Data finds that Blacks and Latinos in California have a harder time getting home loans
According to federal mortgage data, of the over 296,000 home loans issued in California in 2015, 48.5 percent went to white homebuyers, while Latinos got 21.2 percent and African-Americans secured just three percent. The data was analyzed by The Greenlining Institute and National Community Reinvestment Coalition, which studied mortgages issued statewide. The report focused specifically on home lending in Oakland, Fresno and Long Beach, which are ethnically diverse cities with low-income residents and they are cities that are undergoing gentrification. Vedika Ahuja, lead author of the report, stated,
Homeownership continues to be the most powerful way for families to build intergenerational wealth, and we see it as crucial to closing the racial wealth gap.
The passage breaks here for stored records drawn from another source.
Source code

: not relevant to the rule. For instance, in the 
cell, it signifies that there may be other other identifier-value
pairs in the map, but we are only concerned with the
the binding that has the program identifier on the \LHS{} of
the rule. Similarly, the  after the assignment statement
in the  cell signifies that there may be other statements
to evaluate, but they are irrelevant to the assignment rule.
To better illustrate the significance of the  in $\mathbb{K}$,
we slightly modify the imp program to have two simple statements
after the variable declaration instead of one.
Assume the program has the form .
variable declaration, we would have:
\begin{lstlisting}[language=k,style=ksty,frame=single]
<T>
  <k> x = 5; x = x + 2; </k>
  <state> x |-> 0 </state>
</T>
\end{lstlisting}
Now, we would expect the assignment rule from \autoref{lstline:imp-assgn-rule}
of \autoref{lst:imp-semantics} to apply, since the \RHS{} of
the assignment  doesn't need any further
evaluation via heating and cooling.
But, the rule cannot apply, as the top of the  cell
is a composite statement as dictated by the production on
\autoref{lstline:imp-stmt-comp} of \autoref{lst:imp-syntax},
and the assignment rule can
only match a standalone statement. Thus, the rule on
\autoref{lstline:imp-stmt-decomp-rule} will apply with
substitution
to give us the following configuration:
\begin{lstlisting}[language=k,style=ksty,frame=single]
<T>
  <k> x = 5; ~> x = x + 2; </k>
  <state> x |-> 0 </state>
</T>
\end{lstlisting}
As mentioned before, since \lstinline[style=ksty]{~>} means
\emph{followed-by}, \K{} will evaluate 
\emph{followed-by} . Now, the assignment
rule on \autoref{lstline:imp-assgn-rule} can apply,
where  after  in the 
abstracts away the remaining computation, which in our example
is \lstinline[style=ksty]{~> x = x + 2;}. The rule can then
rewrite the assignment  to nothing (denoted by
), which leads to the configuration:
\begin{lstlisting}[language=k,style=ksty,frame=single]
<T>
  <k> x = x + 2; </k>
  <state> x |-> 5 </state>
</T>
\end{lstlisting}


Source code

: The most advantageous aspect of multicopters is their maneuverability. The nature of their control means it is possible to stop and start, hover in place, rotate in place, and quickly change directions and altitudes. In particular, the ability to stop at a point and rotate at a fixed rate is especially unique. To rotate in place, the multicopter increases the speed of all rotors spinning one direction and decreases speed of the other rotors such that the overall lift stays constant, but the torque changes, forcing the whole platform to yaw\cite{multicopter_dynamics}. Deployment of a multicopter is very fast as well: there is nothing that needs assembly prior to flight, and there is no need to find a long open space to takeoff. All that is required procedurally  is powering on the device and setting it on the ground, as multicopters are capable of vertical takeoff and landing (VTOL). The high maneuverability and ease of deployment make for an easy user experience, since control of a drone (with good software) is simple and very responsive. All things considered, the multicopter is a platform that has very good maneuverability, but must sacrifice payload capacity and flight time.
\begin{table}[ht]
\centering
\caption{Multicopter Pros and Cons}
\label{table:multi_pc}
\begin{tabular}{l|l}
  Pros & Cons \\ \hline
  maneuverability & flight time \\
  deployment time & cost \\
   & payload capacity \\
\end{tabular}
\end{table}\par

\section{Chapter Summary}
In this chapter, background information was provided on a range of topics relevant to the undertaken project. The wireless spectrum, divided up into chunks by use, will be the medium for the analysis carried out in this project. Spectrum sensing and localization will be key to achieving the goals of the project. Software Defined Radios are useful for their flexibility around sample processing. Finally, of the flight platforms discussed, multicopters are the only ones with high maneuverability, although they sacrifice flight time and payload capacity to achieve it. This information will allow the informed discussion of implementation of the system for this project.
In Oakland, only seven percent of the home loans in 2015 were given to black households despite African-Americans making up 28 percent of the city’s population. According to the report, five of the top 10 home loan lenders in California were non-banks. For example, Latinos made up 47 percent of the population in Fresno in 2015 and nine out of the top 10 home loan lenders were non-traditional bank institutions. The city of Oakland even sued Wells Fargo in 2015, accusing the Bay Area-based bank of targeting African-American and Latino residents with more expensive loans that caused many to lose their homes during the subprime mortgage crisis. The report’s findings were interesting and highlight an issue that many people may not be aware is happening.